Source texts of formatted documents
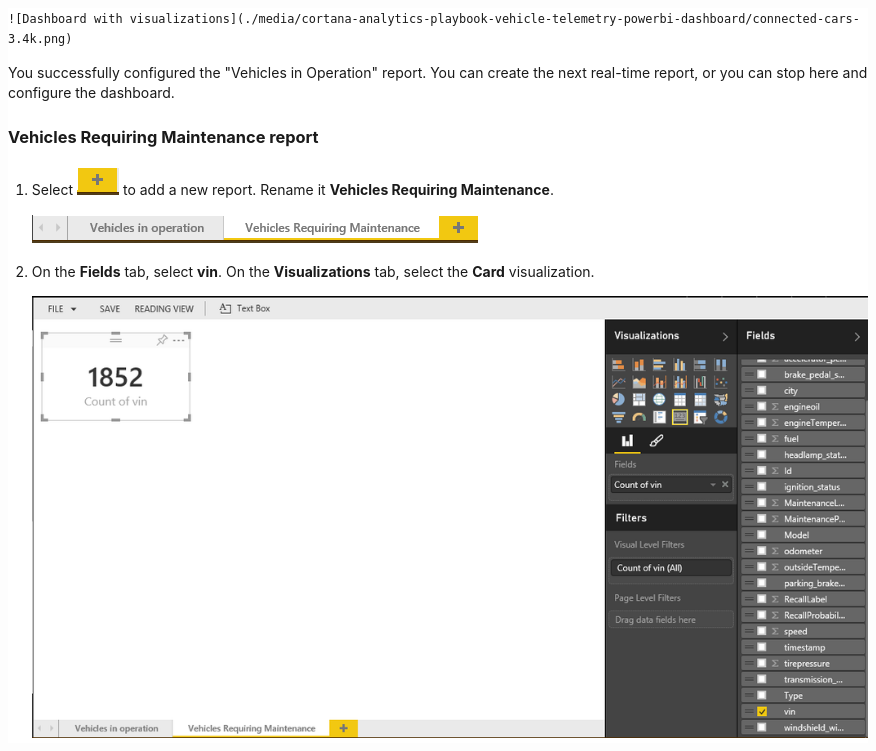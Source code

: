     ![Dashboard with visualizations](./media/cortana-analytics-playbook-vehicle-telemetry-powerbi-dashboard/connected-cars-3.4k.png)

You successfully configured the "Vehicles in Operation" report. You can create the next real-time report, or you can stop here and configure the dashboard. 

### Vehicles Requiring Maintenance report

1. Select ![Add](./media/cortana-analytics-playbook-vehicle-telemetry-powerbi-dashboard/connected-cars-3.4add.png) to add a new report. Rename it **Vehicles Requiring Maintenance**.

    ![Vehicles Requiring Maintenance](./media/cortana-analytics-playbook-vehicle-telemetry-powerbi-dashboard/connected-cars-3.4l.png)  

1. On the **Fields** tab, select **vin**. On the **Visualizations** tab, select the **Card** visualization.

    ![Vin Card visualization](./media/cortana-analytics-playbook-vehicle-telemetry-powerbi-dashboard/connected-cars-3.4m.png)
---
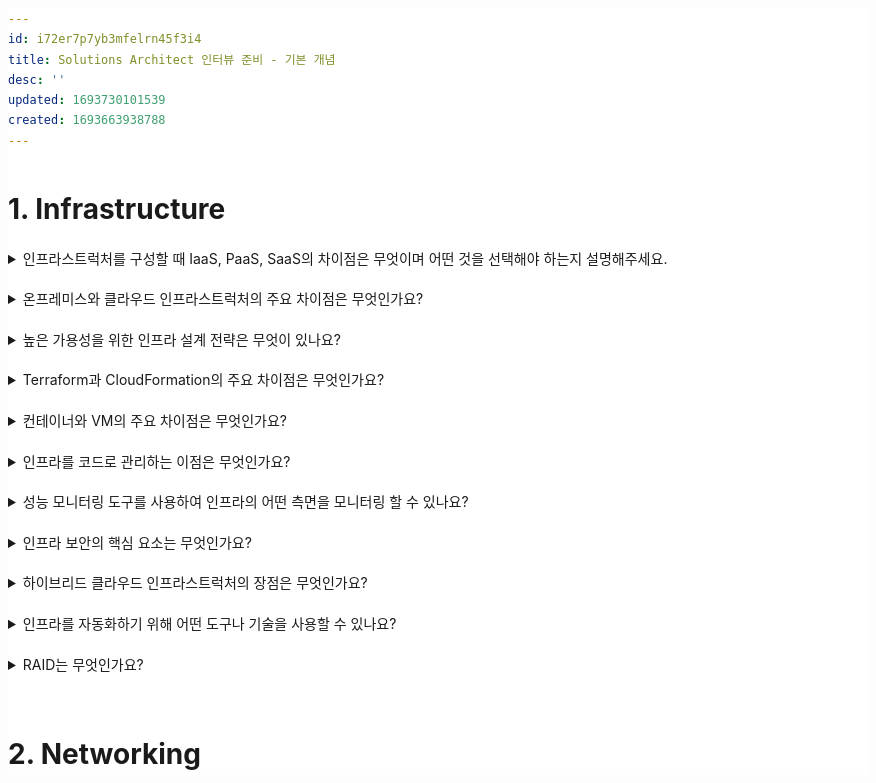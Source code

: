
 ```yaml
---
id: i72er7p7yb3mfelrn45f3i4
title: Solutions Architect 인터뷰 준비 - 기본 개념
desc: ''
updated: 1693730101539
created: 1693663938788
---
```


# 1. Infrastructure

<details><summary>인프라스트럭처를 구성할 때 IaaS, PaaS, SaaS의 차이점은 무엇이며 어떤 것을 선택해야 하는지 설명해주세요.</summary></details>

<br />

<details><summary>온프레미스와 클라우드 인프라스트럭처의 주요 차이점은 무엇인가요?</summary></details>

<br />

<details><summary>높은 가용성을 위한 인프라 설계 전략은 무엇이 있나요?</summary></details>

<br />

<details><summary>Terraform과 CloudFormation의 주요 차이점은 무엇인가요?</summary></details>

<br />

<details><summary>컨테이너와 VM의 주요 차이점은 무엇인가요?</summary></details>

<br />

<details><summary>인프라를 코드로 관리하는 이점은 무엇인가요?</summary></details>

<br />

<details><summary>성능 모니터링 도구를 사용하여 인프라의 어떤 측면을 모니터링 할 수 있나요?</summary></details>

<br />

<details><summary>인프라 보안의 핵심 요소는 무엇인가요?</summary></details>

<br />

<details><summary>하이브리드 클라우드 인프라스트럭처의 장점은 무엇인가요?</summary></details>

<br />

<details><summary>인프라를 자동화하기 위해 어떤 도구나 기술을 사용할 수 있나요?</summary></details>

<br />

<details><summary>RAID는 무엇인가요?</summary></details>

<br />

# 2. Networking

_What the task requires_:
Of the entries above, repeat exactly the lines from the line with "<details><summary>인프라를 코드로 관리하는" through the line with "# 2. Networking", both of them included.

_Task response_:
<details><summary>인프라를 코드로 관리하는 이점은 무엇인가요?</summary></details>

<br />

<details><summary>성능 모니터링 도구를 사용하여 인프라의 어떤 측면을 모니터링 할 수 있나요?</summary></details>

<br />

<details><summary>인프라 보안의 핵심 요소는 무엇인가요?</summary></details>

<br />

<details><summary>하이브리드 클라우드 인프라스트럭처의 장점은 무엇인가요?</summary></details>

<br />

<details><summary>인프라를 자동화하기 위해 어떤 도구나 기술을 사용할 수 있나요?</summary></details>

<br />

<details><summary>RAID는 무엇인가요?</summary></details>

<br />

# 2. Networking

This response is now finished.